*** Opening of INPUT ***
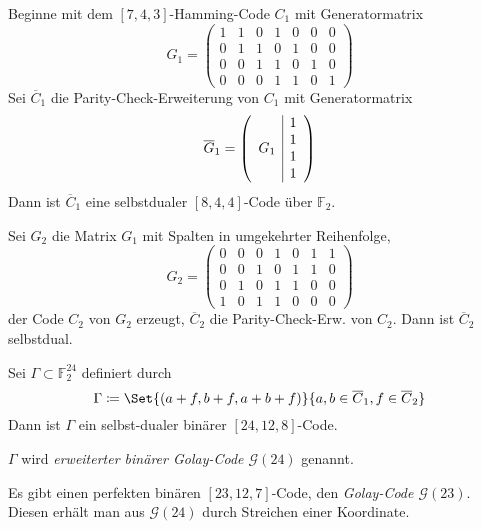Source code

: \documentclass{cheat-sheet}
\newcommand{\F}{\mathbb{F}} %
\newcommand{\Golay}{\mathcal{G}} %
\begin{document}
\begin{konstr}
  Beginne mit dem $[7, 4, 3]$-Hamming-Code $C_1$ mit Generatormatrix
  \[
    G_1 = \begin{pmatrix}
      1 & 1 & 0 & 1 & 0 & 0 & 0 \\
      0 & 1 & 1 & 0 & 1 & 0 & 0 \\
      0 & 0 & 1 & 1 & 0 & 1 & 0 \\
      0 & 0 & 0 & 1 & 1 & 0 & 1
    \end{pmatrix}
  \]
  Sei $\overline{C}_1$ die Parity-Check-Erweiterung von $C_1$ mit Generatormatrix
  \[
    \overline{G}_1 = \left( \begin{array}{c | c}
      \multirow{4}{*}{$G_1$} & 1 \\
      & 1 \\
      & 1 \\
      & 1
    \end{array} \right)
  \]
  Dann ist $\overline{C}_1$ eine selbstdualer $[8,4,4]$-Code über $\F_2$.
  
  Sei $G_2$ die Matrix $G_1$ mit Spalten in umgekehrter Reihenfolge,
  \[
    G_2 = \begin{pmatrix}
      0 & 0 & 0 & 1 & 0 & 1 & 1 \\
      0 & 0 & 1 & 0 & 1 & 1 & 0 \\
      0 & 1 & 0 & 1 & 1 & 0 & 0 \\
      1 & 0 & 1 & 1 & 0 & 0 & 0
    \end{pmatrix}
  \]
  der Code $C_2$ von $G_2$ erzeugt, $\overline{C}_2$ die Parity-Check-Erw. von $C_2$.
  Dann ist $\overline{C}_2$ selbstdual.
\end{konstr}

\begin{satz}
  Sei $\Gamma \subset \F_2^{24}$ definiert durch
  \[ \Gamma \coloneqq \Set{(a+f, b+f, a+b+f)}{a, b \in \overline{C}_1, f \in \overline{C}_2} \]
  Dann ist $\Gamma$ ein selbst-dualer binärer $[24, 12, 8]$-Code.
\end{satz}

\begin{defn}
  $\Gamma$ wird \emph{erweiterter binärer Golay-Code $\Golay(24)$} genannt.
\end{defn}


\begin{satz}
  Es gibt einen perfekten binären $[23, 12, 7]$-Code, den \emph{Golay-Code $\Golay(23)$}.
  Diesen erhält man aus $\Golay(24)$ durch Streichen einer Koordinate.
\end{satz}
\end{document}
*** Close of INPUT ***
◆ HOW TO COMPLETE THIS TASK
Copy nothing but the lines from the first one in the listing through the line with "0 & 1 & 0 & 1 & 1 & 0 & 0 \\", and omit the pictures.

◆ RESULT OF THE TASK
Source code

: \documentclass{cheat-sheet}
\newcommand{\F}{\mathbb{F}} %
\newcommand{\Golay}{\mathcal{G}} %
\begin{document}
\begin{konstr}
  Beginne mit dem $[7, 4, 3]$-Hamming-Code $C_1$ mit Generatormatrix
  \[
    G_1 = \begin{pmatrix}
      1 & 1 & 0 & 1 & 0 & 0 & 0 \\
      0 & 1 & 1 & 0 & 1 & 0 & 0 \\
      0 & 0 & 1 & 1 & 0 & 1 & 0 \\
      0 & 0 & 0 & 1 & 1 & 0 & 1
    \end{pmatrix}
  \]
  Sei $\overline{C}_1$ die Parity-Check-Erweiterung von $C_1$ mit Generatormatrix
  \[
    \overline{G}_1 = \left( \begin{array}{c | c}
      \multirow{4}{*}{$G_1$} & 1 \\
      & 1 \\
      & 1 \\
      & 1
    \end{array} \right)
  \]
  Dann ist $\overline{C}_1$ eine selbstdualer $[8,4,4]$-Code über $\F_2$.
  
  Sei $G_2$ die Matrix $G_1$ mit Spalten in umgekehrter Reihenfolge,
  \[
    G_2 = \begin{pmatrix}
      0 & 0 & 0 & 1 & 0 & 1 & 1 \\
      0 & 0 & 1 & 0 & 1 & 1 & 0 \\
      0 & 1 & 0 & 1 & 1 & 0 & 0 \\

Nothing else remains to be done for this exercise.